Günther hatte in den ersten Jahren mit einer weitgehenden Vernachlässigung der Anlagen zu kämpfen und organisierte umfassende Instandsetzungs- und Wiederherstellungsmaßnahmen. Dazu gehörte u. a. die Rekonstruktion des Parterres vor der Neptungrotte, der Weinbergterrassen[1], des Marlygartens mit dem Florabeet, der Partien am Chinesischen Haus und der Gärten rund um das Schloss Cecilienhof. Pionierarbeit leistete er bei der Wiederherstellung der Gehölzstrukturen. In einem Interview sagte er 2001 über seine Zeit in der DDR: „Die Hauptsache war für uns der Gehölzbestand.“[2]
1979 gründete Günther den Arbeitskreis Orangerien beim Kulturbund der DDR, den er bis 1989 leitete, und er prägte die Reihe der „Dendrologischen Wintertagungen“.
Nach dem Fall der Mauer koordinierte Günther den Abriss der Grenzanlagen im Neuen Garten und im Park Babelsberg.
Günther war als Fachmann der Gartenkunst und Gartenhistoriker ein außerordentlich produktiver Autor und Herausgeber. Die Liste seiner Veröffentlichungen umfasst mehr als 120 Titel, darunter das Buch Peter Josef Lenné. Gärten / Parke / Landschaften (VEB Verlag für Bauwesen, Berlin, 1985) und 1993 mit der Kunsthistorikerin Sibylle Harksen (1931–1999) der Katalog der Gartenpläne und Zeichnungen Lennés, ein Standardwerk zur Gartenkunst. Mit seinen Studien über Lenné lieferte er wichtige Impulse für die Aufnahme der Berlin-Potsdamer Kulturlandschaft ins UNESCO-Welterbe.

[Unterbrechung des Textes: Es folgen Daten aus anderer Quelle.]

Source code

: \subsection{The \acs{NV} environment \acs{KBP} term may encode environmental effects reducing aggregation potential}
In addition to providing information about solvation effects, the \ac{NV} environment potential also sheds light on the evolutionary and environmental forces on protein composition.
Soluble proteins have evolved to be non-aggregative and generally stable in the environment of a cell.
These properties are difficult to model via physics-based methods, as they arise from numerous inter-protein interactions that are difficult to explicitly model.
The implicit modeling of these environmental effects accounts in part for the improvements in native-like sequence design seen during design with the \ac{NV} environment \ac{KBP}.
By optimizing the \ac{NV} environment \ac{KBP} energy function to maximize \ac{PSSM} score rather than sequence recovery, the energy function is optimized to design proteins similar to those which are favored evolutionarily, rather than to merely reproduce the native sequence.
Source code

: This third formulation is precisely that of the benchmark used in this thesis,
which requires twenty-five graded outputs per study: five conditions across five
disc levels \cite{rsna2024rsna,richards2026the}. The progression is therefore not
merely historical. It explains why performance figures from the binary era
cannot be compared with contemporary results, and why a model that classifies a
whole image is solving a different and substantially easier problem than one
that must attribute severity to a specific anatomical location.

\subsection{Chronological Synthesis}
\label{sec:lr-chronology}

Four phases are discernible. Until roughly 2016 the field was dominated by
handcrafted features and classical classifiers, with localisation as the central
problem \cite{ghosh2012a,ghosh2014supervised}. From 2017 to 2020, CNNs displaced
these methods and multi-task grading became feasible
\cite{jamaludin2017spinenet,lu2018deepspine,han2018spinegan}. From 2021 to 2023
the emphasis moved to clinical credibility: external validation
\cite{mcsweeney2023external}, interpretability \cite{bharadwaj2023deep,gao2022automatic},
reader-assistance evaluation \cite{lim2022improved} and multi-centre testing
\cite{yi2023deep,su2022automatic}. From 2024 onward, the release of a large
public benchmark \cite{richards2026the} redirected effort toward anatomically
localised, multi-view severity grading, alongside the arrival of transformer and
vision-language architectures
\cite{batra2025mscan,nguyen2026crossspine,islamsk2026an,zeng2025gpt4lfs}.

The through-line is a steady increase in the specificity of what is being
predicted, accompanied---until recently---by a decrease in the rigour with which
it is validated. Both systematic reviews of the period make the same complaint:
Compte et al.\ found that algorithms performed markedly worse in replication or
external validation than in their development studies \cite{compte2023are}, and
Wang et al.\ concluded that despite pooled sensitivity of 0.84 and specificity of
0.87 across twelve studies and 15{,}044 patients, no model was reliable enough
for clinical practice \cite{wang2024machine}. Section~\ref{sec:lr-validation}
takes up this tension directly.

Günther starb in einer Potsdamer Seniorenresidenz und wurde auf dem Bornstedter Friedhof beigesetzt.
2024 erhielt die Lehrgebietsbibliothek des Instituts für Landschaftsarchitektur der TU Dresden etwa 170 Bücher mit Standardwerken zur Gartenkunst aus dem Nachlass Günthers als Schenkung.[3]
Ehrungen
- 1989: Friedrich-Ludwig-von-Sckell-Ehrenring der Bayerischen Akademie der Schönen Künste
- 1994: Verdienstorden der Bundesrepublik Deutschland Erster Klasse
- 2013: Ernennung zum Ehrenmitglied der Pückler-Gesellschaft
Rezeption
- Christoph Vogtherr, Generaldirektor der Stiftung Preußische Schlösser und Gärten: „Mit großer Liebe und Pragmatismus hat er sein Leben den Potsdamer Gärten gewidmet.“
- „Harri Günther hat es unter schwierigsten Bedingungen vermocht, die einzigartige Schönheit der seit 1990 zum Unesco-Welterbe gehörenden Parkanlagen für die Zukunft zu bewahren.“
- Michael Seiler, Nachfolger Günthers als Gartendirektor: „Günther hat es verstanden, unter schwierigsten äußeren Bedingungen den Glanz der Potsdamer Gärten wiederherzustellen, ja ihnen ein unbekanntes Maß gartendenkmalpflegerischer Mustergültigkeit zu verleihen.“
Literatur
- Jörg Wacker, Gerd Schurig, Gabriele Horn: Dr. Harri Günther. Würdigung eines Arbeitslebens. In: Die Gartenkunst, 2/2024, S. 409–439.
Weblinks
- Dieter Weirauch: Erlebbare Gartenkunst: Dr. Harri Günther zum 85. In: einfachraus.eu
- Klaus Büstrin: Nachruf auf Harri Günther : Vom Zauber der Gartenwelt inspiriert. In: Tagesspiegel, Nachruf vom 18. Juli 2023
- Peter Fibich: Ein Garten hat schön zu sein. Ein Nachruf auf Gartendirektor Harri Günther (1928–2023). Nachruf vom 18. Juli 2023, TU Dresden, Institut für Landschaftsarchitektur
Einzelnachweise
- ↑ Winzerberg
- ↑ Joachim Wolschke-Bulmahn, Klaus-Henning von Krosigk: 50 Jahre Arbeitskreis Historische Gärten in der DGGL. (= CGL-Studies, 16) AVM edition, München 2013, S. 33.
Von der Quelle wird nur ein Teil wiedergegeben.